▶ _Task requirements_
Among the entries below, find each line with "gecrodriguezpe" and show it.

[Dataset entries]
==============================

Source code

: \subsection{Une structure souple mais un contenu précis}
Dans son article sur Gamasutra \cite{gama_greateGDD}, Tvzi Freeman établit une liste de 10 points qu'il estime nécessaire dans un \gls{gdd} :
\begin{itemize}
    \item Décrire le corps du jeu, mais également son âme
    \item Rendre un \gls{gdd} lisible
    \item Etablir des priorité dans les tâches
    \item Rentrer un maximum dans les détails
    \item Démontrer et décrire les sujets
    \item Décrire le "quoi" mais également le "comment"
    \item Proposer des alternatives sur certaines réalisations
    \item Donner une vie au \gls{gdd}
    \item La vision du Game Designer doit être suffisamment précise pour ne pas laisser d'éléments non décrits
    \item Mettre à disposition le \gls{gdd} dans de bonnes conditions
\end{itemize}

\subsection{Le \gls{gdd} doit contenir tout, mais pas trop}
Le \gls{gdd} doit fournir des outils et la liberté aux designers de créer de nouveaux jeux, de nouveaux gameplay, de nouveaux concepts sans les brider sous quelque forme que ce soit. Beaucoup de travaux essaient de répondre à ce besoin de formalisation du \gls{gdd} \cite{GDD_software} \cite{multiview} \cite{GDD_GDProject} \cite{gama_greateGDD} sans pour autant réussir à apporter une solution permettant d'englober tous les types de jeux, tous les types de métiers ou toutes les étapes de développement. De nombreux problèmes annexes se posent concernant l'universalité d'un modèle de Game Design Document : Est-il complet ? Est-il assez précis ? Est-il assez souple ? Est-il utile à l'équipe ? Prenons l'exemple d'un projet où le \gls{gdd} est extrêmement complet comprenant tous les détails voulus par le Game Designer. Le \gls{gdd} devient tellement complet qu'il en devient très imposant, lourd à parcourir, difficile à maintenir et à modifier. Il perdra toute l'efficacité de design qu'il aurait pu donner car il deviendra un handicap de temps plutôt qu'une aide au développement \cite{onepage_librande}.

==============================

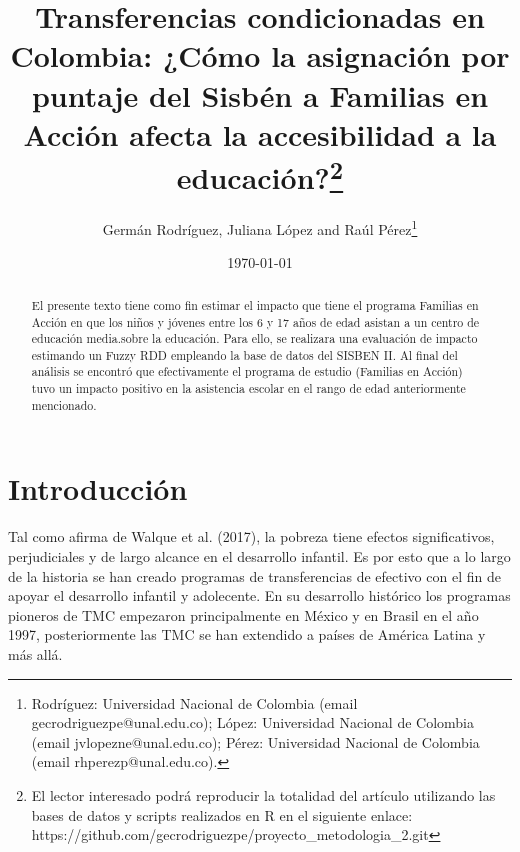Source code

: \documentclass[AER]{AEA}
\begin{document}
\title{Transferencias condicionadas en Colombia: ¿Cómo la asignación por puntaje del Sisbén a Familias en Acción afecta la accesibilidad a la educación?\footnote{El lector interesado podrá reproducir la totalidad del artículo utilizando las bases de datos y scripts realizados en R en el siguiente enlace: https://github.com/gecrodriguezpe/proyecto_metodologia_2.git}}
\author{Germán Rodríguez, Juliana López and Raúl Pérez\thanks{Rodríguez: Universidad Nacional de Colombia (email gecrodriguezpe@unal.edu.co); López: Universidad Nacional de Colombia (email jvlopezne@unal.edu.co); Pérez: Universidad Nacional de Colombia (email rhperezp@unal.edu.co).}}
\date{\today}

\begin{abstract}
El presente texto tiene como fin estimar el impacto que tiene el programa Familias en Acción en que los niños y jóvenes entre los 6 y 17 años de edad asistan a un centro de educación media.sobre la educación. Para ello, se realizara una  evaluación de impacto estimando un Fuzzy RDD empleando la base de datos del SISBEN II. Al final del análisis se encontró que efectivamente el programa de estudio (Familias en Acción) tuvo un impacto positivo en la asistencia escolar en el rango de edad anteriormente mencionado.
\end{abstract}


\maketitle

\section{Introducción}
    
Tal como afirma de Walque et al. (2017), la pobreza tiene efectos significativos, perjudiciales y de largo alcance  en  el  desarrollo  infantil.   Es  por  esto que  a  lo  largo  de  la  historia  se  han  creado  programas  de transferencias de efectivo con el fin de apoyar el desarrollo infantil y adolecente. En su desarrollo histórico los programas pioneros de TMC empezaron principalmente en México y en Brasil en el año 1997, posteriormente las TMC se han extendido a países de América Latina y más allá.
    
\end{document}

==============================

▶ _Answer to this exercise_
\title{Transferencias condicionadas en Colombia: ¿Cómo la asignación por puntaje del Sisbén a Familias en Acción afecta la accesibilidad a la educación?\footnote{El lector interesado podrá reproducir la totalidad del artículo utilizando las bases de datos y scripts realizados en R en el siguiente enlace: https://github.com/gecrodriguezpe/proyecto_metodologia_2.git}}
\author{Germán Rodríguez, Juliana López and Raúl Pérez\thanks{Rodríguez: Universidad Nacional de Colombia (email gecrodriguezpe@unal.edu.co); López: Universidad Nacional de Colombia (email jvlopezne@unal.edu.co); Pérez: Universidad Nacional de Colombia (email rhperezp@unal.edu.co).}}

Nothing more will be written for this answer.